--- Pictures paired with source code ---
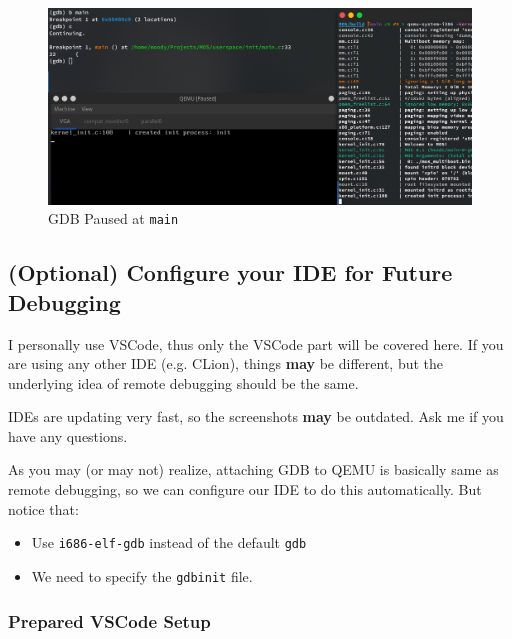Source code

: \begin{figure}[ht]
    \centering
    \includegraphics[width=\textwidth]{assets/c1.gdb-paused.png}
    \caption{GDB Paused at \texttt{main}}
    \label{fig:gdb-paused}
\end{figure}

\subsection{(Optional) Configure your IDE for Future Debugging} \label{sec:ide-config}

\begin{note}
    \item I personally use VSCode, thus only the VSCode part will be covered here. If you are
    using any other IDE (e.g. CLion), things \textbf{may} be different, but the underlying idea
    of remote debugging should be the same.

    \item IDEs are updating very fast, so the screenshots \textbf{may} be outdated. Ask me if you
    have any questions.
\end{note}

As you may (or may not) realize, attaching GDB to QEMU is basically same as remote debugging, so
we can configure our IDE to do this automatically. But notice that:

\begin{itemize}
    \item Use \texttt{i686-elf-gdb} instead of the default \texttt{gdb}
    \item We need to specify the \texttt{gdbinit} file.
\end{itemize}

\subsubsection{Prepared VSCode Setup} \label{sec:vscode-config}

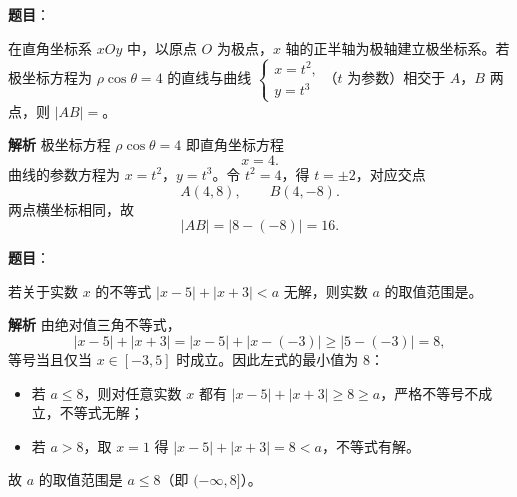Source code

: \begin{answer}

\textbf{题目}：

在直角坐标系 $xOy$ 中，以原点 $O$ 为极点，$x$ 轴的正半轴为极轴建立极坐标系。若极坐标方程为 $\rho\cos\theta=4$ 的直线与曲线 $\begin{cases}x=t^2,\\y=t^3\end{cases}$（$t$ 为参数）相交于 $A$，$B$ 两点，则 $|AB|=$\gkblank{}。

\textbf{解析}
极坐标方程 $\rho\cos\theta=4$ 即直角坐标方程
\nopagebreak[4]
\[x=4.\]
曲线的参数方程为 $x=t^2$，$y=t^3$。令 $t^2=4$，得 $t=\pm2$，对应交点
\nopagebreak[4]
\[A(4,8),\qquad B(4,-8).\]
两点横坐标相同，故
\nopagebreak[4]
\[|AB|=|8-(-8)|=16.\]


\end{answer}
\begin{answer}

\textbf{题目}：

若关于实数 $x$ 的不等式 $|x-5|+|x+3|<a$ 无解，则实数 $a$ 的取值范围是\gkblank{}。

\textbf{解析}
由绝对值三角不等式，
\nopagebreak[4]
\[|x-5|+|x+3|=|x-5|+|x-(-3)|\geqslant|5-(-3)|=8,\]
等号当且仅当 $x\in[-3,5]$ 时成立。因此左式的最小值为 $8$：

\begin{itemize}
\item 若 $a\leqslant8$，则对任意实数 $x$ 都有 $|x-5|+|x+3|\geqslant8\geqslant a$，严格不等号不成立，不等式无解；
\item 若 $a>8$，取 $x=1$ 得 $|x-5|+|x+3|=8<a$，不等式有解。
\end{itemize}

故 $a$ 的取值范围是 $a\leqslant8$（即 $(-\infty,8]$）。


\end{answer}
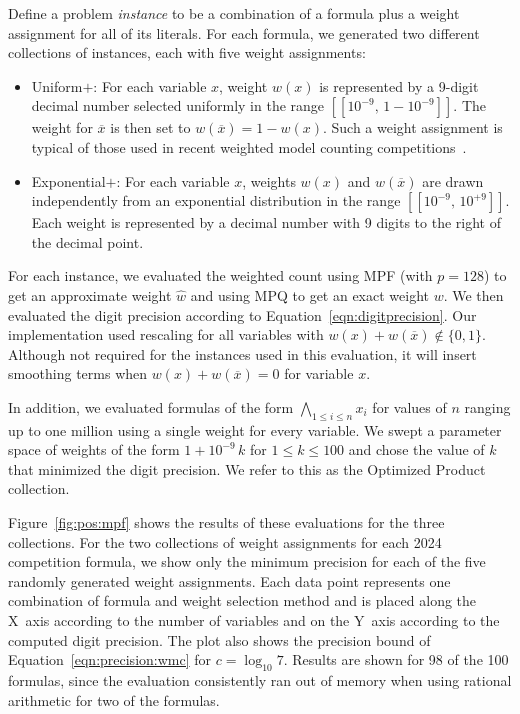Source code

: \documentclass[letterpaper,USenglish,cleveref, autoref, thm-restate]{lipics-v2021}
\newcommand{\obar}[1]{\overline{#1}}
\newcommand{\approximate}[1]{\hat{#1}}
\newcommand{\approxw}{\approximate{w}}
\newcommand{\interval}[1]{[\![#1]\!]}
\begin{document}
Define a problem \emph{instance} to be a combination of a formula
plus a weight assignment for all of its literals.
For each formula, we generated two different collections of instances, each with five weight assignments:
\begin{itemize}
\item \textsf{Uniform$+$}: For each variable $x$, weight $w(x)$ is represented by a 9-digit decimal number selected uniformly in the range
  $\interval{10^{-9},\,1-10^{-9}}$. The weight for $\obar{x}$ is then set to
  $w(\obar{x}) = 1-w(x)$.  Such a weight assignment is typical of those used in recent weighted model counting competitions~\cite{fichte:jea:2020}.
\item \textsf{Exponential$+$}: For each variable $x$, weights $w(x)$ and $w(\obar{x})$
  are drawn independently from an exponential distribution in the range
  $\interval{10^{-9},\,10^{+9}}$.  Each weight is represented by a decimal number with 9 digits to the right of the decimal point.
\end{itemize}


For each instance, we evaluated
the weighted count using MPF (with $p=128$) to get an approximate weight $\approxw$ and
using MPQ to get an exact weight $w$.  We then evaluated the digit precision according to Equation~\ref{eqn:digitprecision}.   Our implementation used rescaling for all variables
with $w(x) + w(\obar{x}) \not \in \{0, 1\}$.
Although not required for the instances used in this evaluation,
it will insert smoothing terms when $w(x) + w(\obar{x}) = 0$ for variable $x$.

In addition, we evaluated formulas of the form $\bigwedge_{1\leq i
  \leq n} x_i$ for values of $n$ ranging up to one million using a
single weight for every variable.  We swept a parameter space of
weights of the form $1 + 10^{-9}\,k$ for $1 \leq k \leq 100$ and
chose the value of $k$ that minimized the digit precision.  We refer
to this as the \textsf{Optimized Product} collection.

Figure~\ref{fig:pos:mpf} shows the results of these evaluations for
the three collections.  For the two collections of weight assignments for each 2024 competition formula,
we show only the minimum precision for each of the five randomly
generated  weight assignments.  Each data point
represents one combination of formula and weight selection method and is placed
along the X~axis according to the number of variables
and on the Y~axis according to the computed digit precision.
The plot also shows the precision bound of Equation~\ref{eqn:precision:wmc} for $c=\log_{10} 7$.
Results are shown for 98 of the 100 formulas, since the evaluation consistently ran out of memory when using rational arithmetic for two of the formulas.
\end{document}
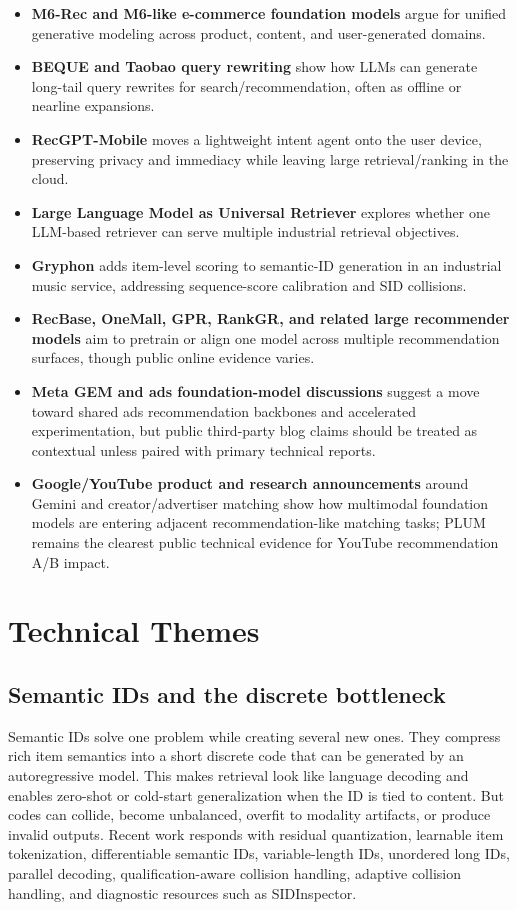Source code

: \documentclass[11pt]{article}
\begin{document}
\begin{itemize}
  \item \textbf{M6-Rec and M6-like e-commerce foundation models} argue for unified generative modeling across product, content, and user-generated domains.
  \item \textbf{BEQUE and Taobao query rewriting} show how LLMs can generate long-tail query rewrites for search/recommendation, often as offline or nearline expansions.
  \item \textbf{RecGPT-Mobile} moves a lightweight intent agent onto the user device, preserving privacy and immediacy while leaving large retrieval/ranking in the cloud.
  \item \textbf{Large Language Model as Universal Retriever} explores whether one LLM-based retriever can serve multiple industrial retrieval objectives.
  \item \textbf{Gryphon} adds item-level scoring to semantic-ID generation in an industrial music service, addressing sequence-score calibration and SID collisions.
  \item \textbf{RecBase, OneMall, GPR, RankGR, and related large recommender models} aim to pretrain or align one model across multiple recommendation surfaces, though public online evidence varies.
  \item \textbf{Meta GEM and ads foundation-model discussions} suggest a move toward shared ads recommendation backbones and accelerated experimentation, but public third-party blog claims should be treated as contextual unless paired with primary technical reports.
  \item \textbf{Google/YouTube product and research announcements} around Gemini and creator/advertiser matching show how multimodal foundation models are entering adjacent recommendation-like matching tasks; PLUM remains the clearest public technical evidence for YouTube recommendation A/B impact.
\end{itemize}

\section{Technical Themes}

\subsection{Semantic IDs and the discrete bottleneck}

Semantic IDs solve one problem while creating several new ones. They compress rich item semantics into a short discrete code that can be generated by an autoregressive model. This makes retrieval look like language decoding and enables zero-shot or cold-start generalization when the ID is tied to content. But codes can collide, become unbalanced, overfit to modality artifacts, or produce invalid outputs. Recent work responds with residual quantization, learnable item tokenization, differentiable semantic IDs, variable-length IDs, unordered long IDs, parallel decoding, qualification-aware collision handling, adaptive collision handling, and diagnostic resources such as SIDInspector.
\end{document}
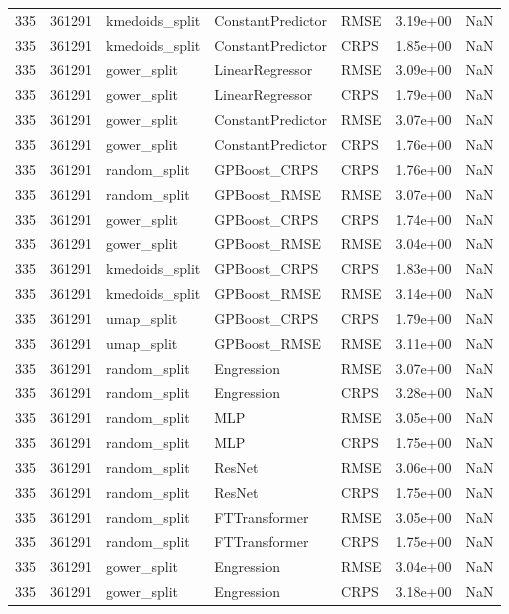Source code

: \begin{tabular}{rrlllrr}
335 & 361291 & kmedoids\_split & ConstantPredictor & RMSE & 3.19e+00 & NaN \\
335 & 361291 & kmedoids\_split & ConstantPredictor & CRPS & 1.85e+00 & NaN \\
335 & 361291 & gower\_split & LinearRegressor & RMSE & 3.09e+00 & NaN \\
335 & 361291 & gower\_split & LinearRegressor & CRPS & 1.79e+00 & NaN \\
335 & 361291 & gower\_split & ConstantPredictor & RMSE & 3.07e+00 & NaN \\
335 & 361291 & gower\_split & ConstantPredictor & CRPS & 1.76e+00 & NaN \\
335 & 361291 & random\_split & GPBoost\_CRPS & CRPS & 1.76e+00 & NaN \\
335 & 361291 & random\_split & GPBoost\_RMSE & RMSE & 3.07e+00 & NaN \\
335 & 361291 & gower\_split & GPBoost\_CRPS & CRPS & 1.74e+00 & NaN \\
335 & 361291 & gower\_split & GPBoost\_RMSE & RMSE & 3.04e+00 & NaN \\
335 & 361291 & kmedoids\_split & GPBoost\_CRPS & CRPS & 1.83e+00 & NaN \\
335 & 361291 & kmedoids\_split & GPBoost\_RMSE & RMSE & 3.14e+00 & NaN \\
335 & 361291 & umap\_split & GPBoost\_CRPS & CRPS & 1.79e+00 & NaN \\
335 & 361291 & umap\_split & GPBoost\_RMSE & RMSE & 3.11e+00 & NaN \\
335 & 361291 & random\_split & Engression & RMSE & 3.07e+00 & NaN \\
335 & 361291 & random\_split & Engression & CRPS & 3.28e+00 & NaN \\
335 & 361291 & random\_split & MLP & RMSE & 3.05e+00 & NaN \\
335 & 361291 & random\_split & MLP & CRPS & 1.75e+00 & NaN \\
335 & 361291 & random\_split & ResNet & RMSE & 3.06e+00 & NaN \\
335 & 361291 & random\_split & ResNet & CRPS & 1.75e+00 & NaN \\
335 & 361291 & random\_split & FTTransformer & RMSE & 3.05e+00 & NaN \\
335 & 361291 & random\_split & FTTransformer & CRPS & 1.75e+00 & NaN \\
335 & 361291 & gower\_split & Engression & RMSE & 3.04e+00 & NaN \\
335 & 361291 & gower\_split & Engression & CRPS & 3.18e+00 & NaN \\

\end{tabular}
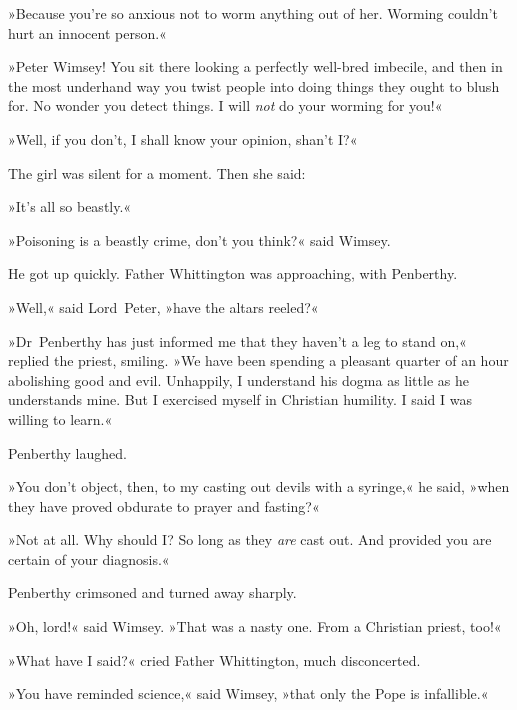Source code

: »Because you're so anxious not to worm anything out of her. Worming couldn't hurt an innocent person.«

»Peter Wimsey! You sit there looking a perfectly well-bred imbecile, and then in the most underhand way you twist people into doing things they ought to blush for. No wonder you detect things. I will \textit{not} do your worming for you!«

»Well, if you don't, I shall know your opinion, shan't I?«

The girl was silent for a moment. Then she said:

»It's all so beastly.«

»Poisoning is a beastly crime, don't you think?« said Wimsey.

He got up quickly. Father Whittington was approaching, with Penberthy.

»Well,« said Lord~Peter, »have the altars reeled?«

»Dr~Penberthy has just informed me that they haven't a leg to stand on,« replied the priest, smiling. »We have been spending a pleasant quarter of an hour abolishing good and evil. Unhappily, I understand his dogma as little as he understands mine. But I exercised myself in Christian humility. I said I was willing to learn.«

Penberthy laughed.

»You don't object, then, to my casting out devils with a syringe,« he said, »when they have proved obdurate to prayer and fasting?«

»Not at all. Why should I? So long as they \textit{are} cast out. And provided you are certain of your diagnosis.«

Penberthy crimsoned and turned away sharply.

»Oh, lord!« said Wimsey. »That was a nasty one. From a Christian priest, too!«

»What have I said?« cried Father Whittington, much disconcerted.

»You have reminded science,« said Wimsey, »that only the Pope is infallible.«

--- Task to complete ---
Would you copy each line of the records that contains "generated"?

--- Answer to this exercise ---
For each formula, we generated two different collections of instances, each with five weight assignments:
generated  weight assignments.  Each data point
  \item \textbf{M6-Rec and M6-like e-commerce foundation models} argue for unified generative modeling across product, content, and user-generated domains.
Semantic IDs solve one problem while creating several new ones. They compress rich item semantics into a short discrete code that can be generated by an autoregressive model. This makes retrieval look like language decoding and enables zero-shot or cold-start generalization when the ID is tied to content. But codes can collide, become unbalanced, overfit to modality artifacts, or produce invalid outputs. Recent work responds with residual quantization, learnable item tokenization, differentiable semantic IDs, variable-length IDs, unordered long IDs, parallel decoding, qualification-aware collision handling, adaptive collision handling, and diagnostic resources such as SIDInspector.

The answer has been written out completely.